Member of Parliament for Wycombe
- In office 1868–1883
- Preceded by: John Remington Mills Charles Carrington
- Succeeded by: Gerard Smith

Personal details
- Born: William Henry Peregrine Carrington 28 July 1845
- Died: 7 October 1914 (aged 69)
- Spouse: Juliet Warden
- Parent(s): Robert Carrington, 2nd Baron Carrington Hon. Charlotte Drummond-Burrell

= William Carington =

British soldier, courtier and Liberal politician

Sir William Henry Peregrine Carington (28 July 1845 – 7 October 1914) was a British soldier, courtier and Liberal politician who sat in the House of Commons from 1868 to 1883

==Biography==
Born William Carrington, he was the second son of Robert Carrington, 2nd Baron Carrington, and his second wife the Hon. Charlotte Drummond-Burrell, daughter of Peter Drummond-Burrell, 22nd Baron Willoughby de Eresby. He and his two brothers assumed by royal licence the surname of Carington in 1880. He was educated at Eton and served in the Grenadier Guards, achieving the rank of lieutenant-colonel.
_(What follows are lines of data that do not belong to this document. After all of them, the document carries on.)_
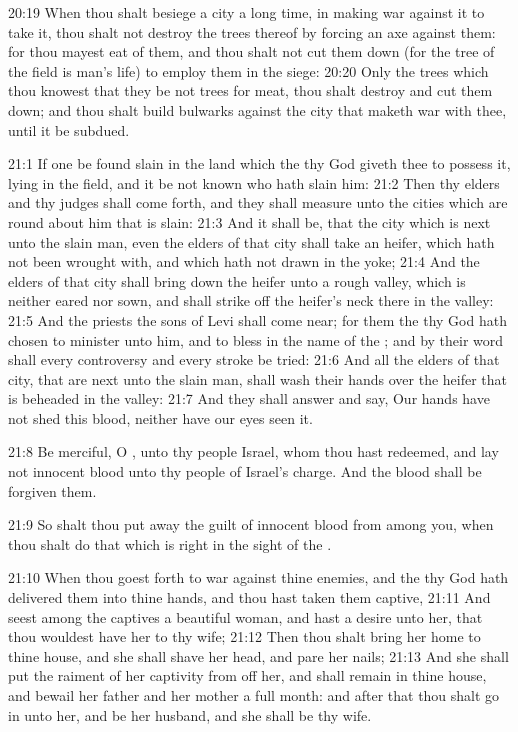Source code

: 20:19 When thou shalt besiege a city a long time, in making war
against it to take it, thou shalt not destroy the trees thereof by
forcing an axe against them: for thou mayest eat of them, and thou
shalt not cut them down (for the tree of the field is man's life) to
employ them in the siege: 20:20 Only the trees which thou knowest that
they be not trees for meat, thou shalt destroy and cut them down; and
thou shalt build bulwarks against the city that maketh war with thee,
until it be subdued.

21:1 If one be found slain in the land which the \LORD thy God giveth
thee to possess it, lying in the field, and it be not known who hath
slain him: 21:2 Then thy elders and thy judges shall come forth, and
they shall measure unto the cities which are round about him that is
slain: 21:3 And it shall be, that the city which is next unto the
slain man, even the elders of that city shall take an heifer, which
hath not been wrought with, and which hath not drawn in the yoke; 21:4
And the elders of that city shall bring down the heifer unto a rough
valley, which is neither eared nor sown, and shall strike off the
heifer's neck there in the valley: 21:5 And the priests the sons of
Levi shall come near; for them the \LORD thy God hath chosen to
minister unto him, and to bless in the name of the \LORD; and by their
word shall every controversy and every stroke be tried: 21:6 And all
the elders of that city, that are next unto the slain man, shall wash
their hands over the heifer that is beheaded in the valley: 21:7 And
they shall answer and say, Our hands have not shed this blood, neither
have our eyes seen it.

21:8 Be merciful, O \LORD, unto thy people Israel, whom thou hast
redeemed, and lay not innocent blood unto thy people of Israel's
charge. And the blood shall be forgiven them.

21:9 So shalt thou put away the guilt of innocent blood from among
you, when thou shalt do that which is right in the sight of the \LORD.

21:10 When thou goest forth to war against thine enemies, and the \LORD
thy God hath delivered them into thine hands, and thou hast taken them
captive, 21:11 And seest among the captives a beautiful woman, and
hast a desire unto her, that thou wouldest have her to thy wife; 21:12
Then thou shalt bring her home to thine house, and she shall shave her
head, and pare her nails; 21:13 And she shall put the raiment of her
captivity from off her, and shall remain in thine house, and bewail
her father and her mother a full month: and after that thou shalt go
in unto her, and be her husband, and she shall be thy wife.

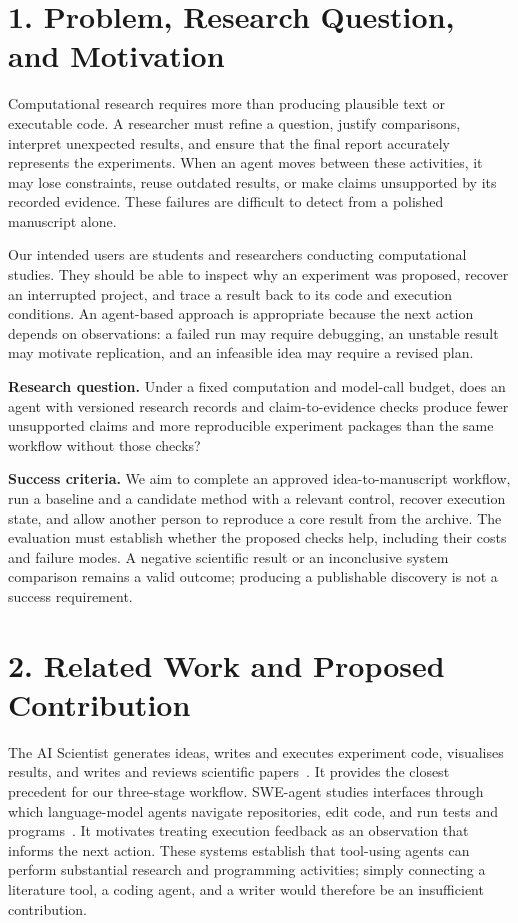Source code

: \documentclass[11pt]{article}
\begin{document}
\section*{1. Problem, Research Question, and Motivation}

Computational research requires more than producing plausible text or executable code. A researcher must refine a question, justify comparisons, interpret unexpected results, and ensure that the final report accurately represents the experiments. When an agent moves between these activities, it may lose constraints, reuse outdated results, or make claims unsupported by its recorded evidence. These failures are difficult to detect from a polished manuscript alone.

Our intended users are students and researchers conducting computational studies. They should be able to inspect why an experiment was proposed, recover an interrupted project, and trace a result back to its code and execution conditions. An agent-based approach is appropriate because the next action depends on observations: a failed run may require debugging, an unstable result may motivate replication, and an infeasible idea may require a revised plan.

\noindent\textbf{Research question.} Under a fixed computation and model-call budget, does an agent with versioned research records and claim-to-evidence checks produce fewer unsupported claims and more reproducible experiment packages than the same workflow without those checks?

\noindent\textbf{Success criteria.} We aim to complete an approved idea-to-manuscript workflow, run a baseline and a candidate method with a relevant control, recover execution state, and allow another person to reproduce a core result from the archive. The evaluation must establish whether the proposed checks help, including their costs and failure modes. A negative scientific result or an inconclusive system comparison remains a valid outcome; producing a publishable discovery is not a success requirement.

\section*{2. Related Work and Proposed Contribution}

The AI Scientist generates ideas, writes and executes experiment code, visualises results, and writes and reviews scientific papers~\cite{lu2024aiscientist}. It provides the closest precedent for our three-stage workflow. SWE-agent studies interfaces through which language-model agents navigate repositories, edit code, and run tests and programs~\cite{yang2024sweagent}. It motivates treating execution feedback as an observation that informs the next action. These systems establish that tool-using agents can perform substantial research and programming activities; simply connecting a literature tool, a coding agent, and a writer would therefore be an insufficient contribution.
\end{document}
He fought in the Egyptian Campaign of 1882 and was awarded a medal for his actions.

Carington was elected Member of Parliament for Wycombe in 1868, succeeding his brother Charles, and held the seat until 1883, when he was succeeded by his second cousin Gerard Smith.

Carington was a Groom in Waiting to Queen Victoria from 1880 to 1882. He was acting Master of the Buckhounds from 1883 to 1884, Equerry to Queen Victoria from 1881 to 1901 and an Extra Equerry to King Edward VII from 1901 to 1910. He also served as Comptroller and Treasurer to the Prince of Wales (later King George V) from 1901.
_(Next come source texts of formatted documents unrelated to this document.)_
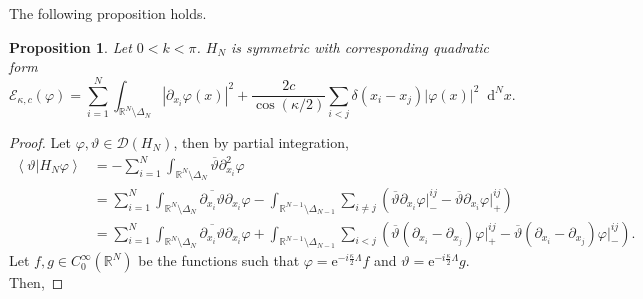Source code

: \documentclass[a4paper,11pt]{article}
\newcommand{\euler}[1]{\text{e}^{#1}}
\newcommand{\abs}[1]{\left\lvert #1 \right\rvert}
\renewcommand{\braket}[1]{\left\langle#1\right\rangle}
\newcommand*\diff{\mathop{}\!\mathrm{d}}
\newcommand{\R}{\mathbb{R}}
\newtheorem{proposition}[theorem]{Proposition}
\numberwithin{equation}{section}
\begin{document}
The following proposition holds.  \begin{proposition}\label{PropositionAnyonQuadraticForm}
				Let $0<k<\pi$. $ H_N $ is symmetric with corresponding quadratic form \begin{equation}
				\mathcal{E}_{\kappa,c}(\varphi)=\sum_{i=1}^{N}\int_{{\R^N\setminus\Delta_N}} \abs{\partial_{x_i}\varphi(x)}^2+\frac{2c}{\cos(\kappa/2)}\sum_{i<j} \delta(x_i-x_j)\abs{\varphi(x)}^2\diff^{N}x.
				\end{equation}
			\end{proposition}
			\begin{proof}
				Let $ \varphi,\vartheta\in \mathcal{D}(H_N) $, then by partial integration, \begin{equation}
				\begin{aligned}
				\braket{\vartheta\vert H_N \varphi}&=-\sum_{i=1}^{N}\int_{\R^N\setminus\Delta_N}\overline{\vartheta} \partial_{x_i}^2\varphi\\&=\sum_{i=1}^{N}\int_{\R^N\setminus\Delta_N}\overline{\partial_{x_i}\vartheta}\partial_{x_i}\varphi-\int_{\R^{N-1}\setminus\Delta_{N-1}}\sum_{i\neq j}\left(\overline{\vartheta}\partial_{x_i}\varphi\vert^{ij}_--\overline{\vartheta}\partial_{x_i}\varphi\vert^{ij}_+\right)\\
				&=\sum_{i=1}^{N}\int_{\R^N\setminus\Delta_N}\overline{\partial_{x_i}\vartheta}\partial_{x_i}\varphi+\int_{\R^{N-1}\setminus\Delta_{N-1}}\sum_{i< j}\left(\overline{\vartheta}(\partial_{x_i}-\partial_{x_j})\varphi\vert^{ij}_+-\overline{\vartheta}(\partial_{x_i}-\partial_{x_j})\varphi\vert^{ij}_-\right).
				\end{aligned}
				\end{equation}
				Let $ f,g\in C^\infty_0(\R^N) $ be the functions such that $ \varphi=\euler{-i\frac{\kappa}{2}\Lambda}f $ and $ \vartheta=\euler{-i\frac{\kappa}{2}\Lambda}g $. Then,
				

\end{proof}
\end{document}
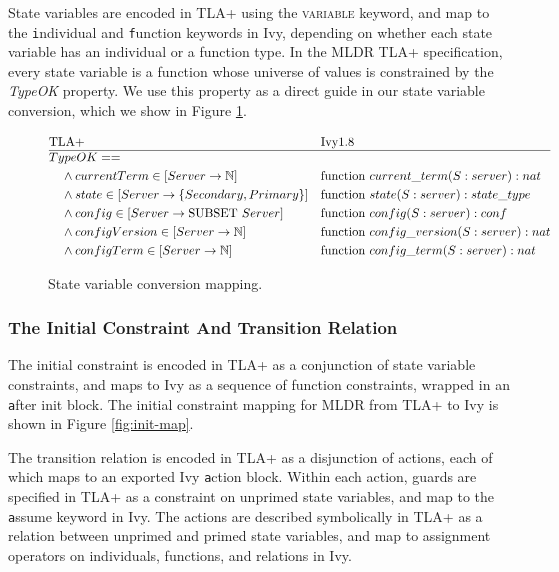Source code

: \documentclass[runningheads]{llncs}
\newcommand{\tla}[1]{{\small\scshape #1}}
\newcommand{\ivy}[1]{{\texttt #1}}
\begin{document}
State variables are encoded in TLA+ using the \tla{variable} keyword, and map to the \ivy{individual} and \ivy{function} keywords in Ivy, depending on whether each state variable has an individual or a function type.  In the MLDR TLA+ specification, every state variable is a function whose universe of values is constrained by the \textit{TypeOK} property.  We use this property as a direct guide in our state variable conversion, which we show in Figure \ref{fig:statevar-map}.

\begin{figure}
  \begin{align*}
    &\text{TLA+} && \text{Ivy} 1.8\\
    \hline
    &TypeOK ==&&\\
      &\quad\land currentTerm \in [Server \to \mathbb{N}]& &\text{function } current\_term(S:server) : nat\\
      &\quad\land state \in [Server \to \{Secondary, Primary\}]& &\text{function } state(S:server) : state\_type\\
      &\quad\land config \in [Server \to \text{SUBSET } Server]& &\text{function } config(S:server) : conf\\
      &\quad\land configVersion \in [Server \to \mathbb{N}]& &\text{function } config\_version(S:server) : nat\\
      &\quad\land configTerm \in [Server \to \mathbb{N}]& &\text{function } config\_term(S:server) : nat\\
  \end{align*}
  \caption{State variable conversion mapping.}
  \label{fig:statevar-map}
\end{figure}

\subsubsection{The Initial Constraint And Transition Relation}

The initial constraint is encoded in TLA+ as a conjunction of state variable constraints, and maps to Ivy as a sequence of function constraints, wrapped in an \ivy{after init} block.    The initial constraint mapping for MLDR from TLA+ to Ivy is shown in Figure \ref{fig:init-map}.

The transition relation is encoded in TLA+ as a disjunction of actions, each of which maps to an exported Ivy \ivy{action} block.  Within each action, guards are specified in TLA+ as a constraint on unprimed state variables, and map to the \ivy{assume} keyword in Ivy.  The actions are described symbolically in TLA+ as a relation between unprimed and primed state variables, and map to assignment operators on individuals, functions, and relations in Ivy.
\end{document}
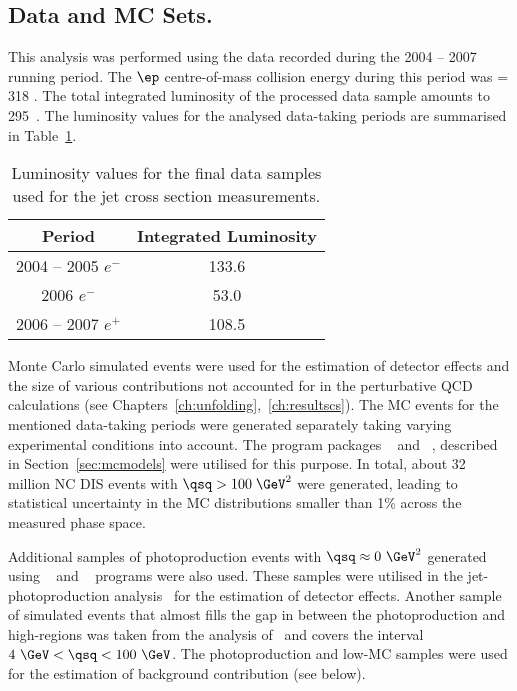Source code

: \subsection{Data and MC Sets.}
This analysis was performed using the data recorded during the 2004 -- 2007 \hera running period. The $\ep$ centre-of-mass collision energy during this period was \sqs = 318 \GeV. The total integrated luminosity of the processed data sample amounts to 295~\invpb. The luminosity values for the analysed data-taking periods are summarised in Table~\ref{tab:selecteddatasample}.

\begin{table}[htpb!]
	\centering
		\begin{tabular}[h]{c|c}
		  \hline
			Period & Integrated Luminosity \\
			\hline \hline
			2004 -- 2005 $e^-$ & 133.6 \invpb  \T\B\\
			2006            $e^-$ & 53.0 \invpb   \T\B\\
			2006 -- 2007 $e^+$ & 108.5 \invpb \T\B\\
			\hline
		\end{tabular}
	\caption{Luminosity values for the final data samples used for the jet cross section measurements.}
	\label{tab:selecteddatasample}
\end{table}

Monte Carlo simulated events were used for the estimation of detector effects and the size of various contributions not accounted for in the perturbative QCD calculations (see Chapters~\ref{ch:unfolding},~\ref{ch:resultscs}). The MC events for the mentioned data-taking periods were generated separately taking varying experimental conditions into account. The program packages \lepto~\cite{Ingelman:1996mq} and \ariadne~\cite{cpc:71:15,Lonnblad:1994wk}, described in Section~\ref{sec:mcmodels} were utilised for this purpose. In total, about 32 million NC DIS events with $\qsq > 100\;\GeV^2$ were generated, leading to statistical uncertainty in the MC distributions smaller than 1\% across the measured phase space. 

Additional samples of photoproduction events with $\qsq\approx 0~\GeV^2$ generated using \herwig~\cite{cpc:67:465, jhep01:2001:010} and \pythia~\cite{cpc:82:74} programs were also used. These samples were utilised in the jet-photoproduction analysis~\cite{np:b864:1} for the estimation of detector effects. Another sample of simulated events that almost fills the gap in \qsq between the photoproduction and high-\qsq regions was taken from the analysis of~\cite{thesis:perrey:2011} and covers the interval $4~\GeV<\qsq<100~\GeV$. The photoproduction and low-\qsq MC samples were used for the estimation of background contribution (see below).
In November 1901, he was invested as a Knight Commander of the Royal Victorian Order (KCVO), and the following January he received the Prussian Order of the Crown, second class, with star, when he accompanied the Prince of Wales on a visit to Berlin for the birthday of Emperor Wilhelm II. In 1910 he was sworn of the Privy Council and was Keeper of the King's Privy Purse 1910–1914.

==Family==
Carington married Juliet Warden, daughter of Francis Warden, of New York, on 23 September 1871. They had no children. She died in November 1913. Carington only survived her by eleven months and died aged 69. Charles Wynn-Carington, 1st Marquess of Lincolnshire, was his elder brother, and Rupert Carington, 4th Baron Carrington, his younger brother.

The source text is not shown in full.